Authenticity and bona fides

 

  3.7

the completeness and authenticity of all documents submitted to us as originals or copies of originals and (in the case of copies) conformity to the originals of copy documents and the genuineness of all signatories, stamps and seals thereon;

 

  3.8

where incomplete Documents have been submitted to us or signature pages only have been supplied to us for the purposes of issuing this Opinion, that the originals of such Documents correspond in all respects with the last draft of the complete Documents submitted to us;

 

  3.9

that the terms of the Documents will be observed and performed by the parties thereto;

 

  3.10

that the copies produced to us of minutes of meetings and/or of resolutions correctly record the proceedings at such meetings and/or the subject matter which they purport to record and that any meetings referred to in such copies were duly convened, duly quorate and held, that those present at any such meetings were entitled to attend and vote at the meeting, and acted bona fide throughout and that no further resolutions have been passed or other action taken which would or might alter the effectiveness thereof;


  3.11

that the Memorandum and Articles of Association of the Company amended on August 4, 2016 are the current Memorandum and Articles of Association of the Company, are up to date and have not been amended or superseded and that there are no other terms governing the Shares other than those set out in the Memorandum and Articles of Association of the Company;

Accuracy of searches and warranties

 

  3.12

the accuracy and completeness of the information disclosed in the searches referred to in paragraph 1.5 above and that such information has not since the time of such search or enquiry been altered.
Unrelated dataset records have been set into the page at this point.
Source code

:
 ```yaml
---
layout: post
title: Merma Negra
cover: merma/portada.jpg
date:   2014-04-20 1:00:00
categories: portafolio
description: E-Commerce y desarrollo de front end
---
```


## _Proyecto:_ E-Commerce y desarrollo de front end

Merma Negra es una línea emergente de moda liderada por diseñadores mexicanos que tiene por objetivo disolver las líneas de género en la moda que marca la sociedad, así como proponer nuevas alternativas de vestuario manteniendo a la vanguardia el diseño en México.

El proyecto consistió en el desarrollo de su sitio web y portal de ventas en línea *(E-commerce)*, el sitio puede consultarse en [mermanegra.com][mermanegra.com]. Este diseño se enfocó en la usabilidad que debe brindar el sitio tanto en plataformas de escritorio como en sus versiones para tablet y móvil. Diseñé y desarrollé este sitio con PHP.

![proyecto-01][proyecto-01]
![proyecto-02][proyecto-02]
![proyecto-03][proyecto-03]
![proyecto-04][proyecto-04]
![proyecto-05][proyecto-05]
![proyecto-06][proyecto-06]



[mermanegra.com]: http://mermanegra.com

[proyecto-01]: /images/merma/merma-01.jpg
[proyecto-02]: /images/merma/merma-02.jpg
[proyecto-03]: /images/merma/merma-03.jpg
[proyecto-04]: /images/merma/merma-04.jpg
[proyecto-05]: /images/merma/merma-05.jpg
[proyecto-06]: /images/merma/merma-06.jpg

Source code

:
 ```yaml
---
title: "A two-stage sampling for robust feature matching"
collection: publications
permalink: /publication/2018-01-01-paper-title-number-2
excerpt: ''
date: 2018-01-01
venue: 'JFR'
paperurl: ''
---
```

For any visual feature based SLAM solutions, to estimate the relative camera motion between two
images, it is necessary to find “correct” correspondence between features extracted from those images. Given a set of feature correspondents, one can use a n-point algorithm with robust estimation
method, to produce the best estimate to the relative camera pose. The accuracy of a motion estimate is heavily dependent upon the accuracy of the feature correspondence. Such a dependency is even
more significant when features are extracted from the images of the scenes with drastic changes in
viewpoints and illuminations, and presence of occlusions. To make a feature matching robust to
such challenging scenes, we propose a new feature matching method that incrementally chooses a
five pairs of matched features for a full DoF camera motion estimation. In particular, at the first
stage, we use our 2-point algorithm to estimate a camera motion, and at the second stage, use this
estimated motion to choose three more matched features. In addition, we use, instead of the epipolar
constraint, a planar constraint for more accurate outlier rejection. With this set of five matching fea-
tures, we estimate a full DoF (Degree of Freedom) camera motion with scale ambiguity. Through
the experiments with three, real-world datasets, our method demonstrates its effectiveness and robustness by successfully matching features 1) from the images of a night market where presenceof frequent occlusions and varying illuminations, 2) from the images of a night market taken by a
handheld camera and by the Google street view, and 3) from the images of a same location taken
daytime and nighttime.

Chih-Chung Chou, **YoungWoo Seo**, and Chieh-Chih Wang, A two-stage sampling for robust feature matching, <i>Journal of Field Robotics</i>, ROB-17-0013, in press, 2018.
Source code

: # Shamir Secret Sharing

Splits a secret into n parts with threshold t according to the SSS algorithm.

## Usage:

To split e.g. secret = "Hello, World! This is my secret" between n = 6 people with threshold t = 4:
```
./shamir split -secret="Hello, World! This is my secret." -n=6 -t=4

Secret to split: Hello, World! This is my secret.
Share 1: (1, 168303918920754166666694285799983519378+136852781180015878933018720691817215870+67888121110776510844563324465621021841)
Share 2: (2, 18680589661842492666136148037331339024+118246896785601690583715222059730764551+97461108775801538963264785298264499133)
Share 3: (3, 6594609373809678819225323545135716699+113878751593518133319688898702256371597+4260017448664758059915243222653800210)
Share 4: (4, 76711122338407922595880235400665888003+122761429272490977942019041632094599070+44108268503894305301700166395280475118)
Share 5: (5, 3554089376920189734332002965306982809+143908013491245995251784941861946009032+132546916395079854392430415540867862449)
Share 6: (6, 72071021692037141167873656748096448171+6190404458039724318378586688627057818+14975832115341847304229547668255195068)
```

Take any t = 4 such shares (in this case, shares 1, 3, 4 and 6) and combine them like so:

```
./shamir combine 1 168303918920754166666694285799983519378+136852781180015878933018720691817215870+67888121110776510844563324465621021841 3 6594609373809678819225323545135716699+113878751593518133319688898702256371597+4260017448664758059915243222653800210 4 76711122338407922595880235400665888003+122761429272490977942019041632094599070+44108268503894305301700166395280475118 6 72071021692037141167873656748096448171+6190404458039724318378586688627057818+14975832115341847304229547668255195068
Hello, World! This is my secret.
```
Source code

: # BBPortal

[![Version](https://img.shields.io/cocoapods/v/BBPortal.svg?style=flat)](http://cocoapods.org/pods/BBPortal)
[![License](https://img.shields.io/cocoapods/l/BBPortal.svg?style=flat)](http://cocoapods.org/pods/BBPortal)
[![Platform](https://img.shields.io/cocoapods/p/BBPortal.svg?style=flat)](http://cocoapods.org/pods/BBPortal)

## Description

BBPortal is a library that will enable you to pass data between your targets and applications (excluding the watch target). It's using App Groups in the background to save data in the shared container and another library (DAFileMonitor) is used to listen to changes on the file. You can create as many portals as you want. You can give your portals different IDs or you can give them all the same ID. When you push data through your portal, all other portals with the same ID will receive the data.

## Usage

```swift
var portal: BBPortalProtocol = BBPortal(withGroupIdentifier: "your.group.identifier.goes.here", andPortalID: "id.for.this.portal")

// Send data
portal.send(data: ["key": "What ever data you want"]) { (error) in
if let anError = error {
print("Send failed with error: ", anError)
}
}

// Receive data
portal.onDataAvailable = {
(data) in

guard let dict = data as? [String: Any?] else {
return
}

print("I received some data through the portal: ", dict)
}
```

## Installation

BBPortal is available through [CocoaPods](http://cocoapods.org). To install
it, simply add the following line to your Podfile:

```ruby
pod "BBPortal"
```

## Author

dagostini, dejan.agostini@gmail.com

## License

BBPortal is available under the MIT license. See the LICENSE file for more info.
It should be noted that searches at the Companies Registration Office, Dublin, do not necessarily reveal whether or not a prior charge has been created or a resolution has been passed or a petition presented or any other action taken for the winding-up of or the appointment of a receiver or an examiner to the Company;

 

  3.13

the truth, completeness and accuracy of all representations and statements as to factual matters contained in the Documents; and

Commercial Benefit

 

  3.14

that the Documents have been entered into for bona fide commercial purposes, on arm’s length terms and for the benefit of each party thereto and are in those parties’ respective commercial interest and for their respective corporate benefit.

 

4.

Disclosure

This Opinion is addressed to you in connection with the registration of the Shares with the SEC. We hereby consent to the filing of this Opinion as an exhibit to the Registration Statement to be filed with the SEC. In giving this consent, we do not thereby admit that we are in a category of person whose consent is required under Section 7 of the Securities Act.

Yours faithfully,

 

/s/ Arthur Cox

ARTHUR COX


SCHEDULE

Documents

 

1.

A copy of the form of the Registration Statement to be filed by the Company with the SEC;

 

2.

A copy of the Plans;

 

3.

A copy of the resolutions of the board of directors of the Company regarding the adoption and assumption by the Company of the 2007 Plan dated 21 December 2011;

 

4.

A copy of the resolution of the shareholders of the Company dated 3 January 2012 approving the adoption and assumption by the Company of the 2007 Plan;

 

5.

A copy of the resolutions of the board of directors of the Company regarding the adoption and assumption by the Company of the 2011 Plan dated 13 January 2012 and the amendment and restatement of the Plan dated 5 May 2016;

 

6.

A copy of the resolution of the shareholders of the Company dated 4 August 2016 approving the amendment and restatement of the 2011 Plan;

 

7.

A copy of the Memorandum and Articles of Association of the Company as amended by resolutions of the shareholders of the Company on 4 August 2016;

 

8.

A copy of the certificate from an authorised officer of the Company in relation to the share capital of the Company dated 26 February 2019;

 

9.

A copy of the Certificate of Incorporation of the Company dated and executed 16 March 2005; and

 

10.

Letter of Status from the Irish Companies Registration Office dated 26 February 2019.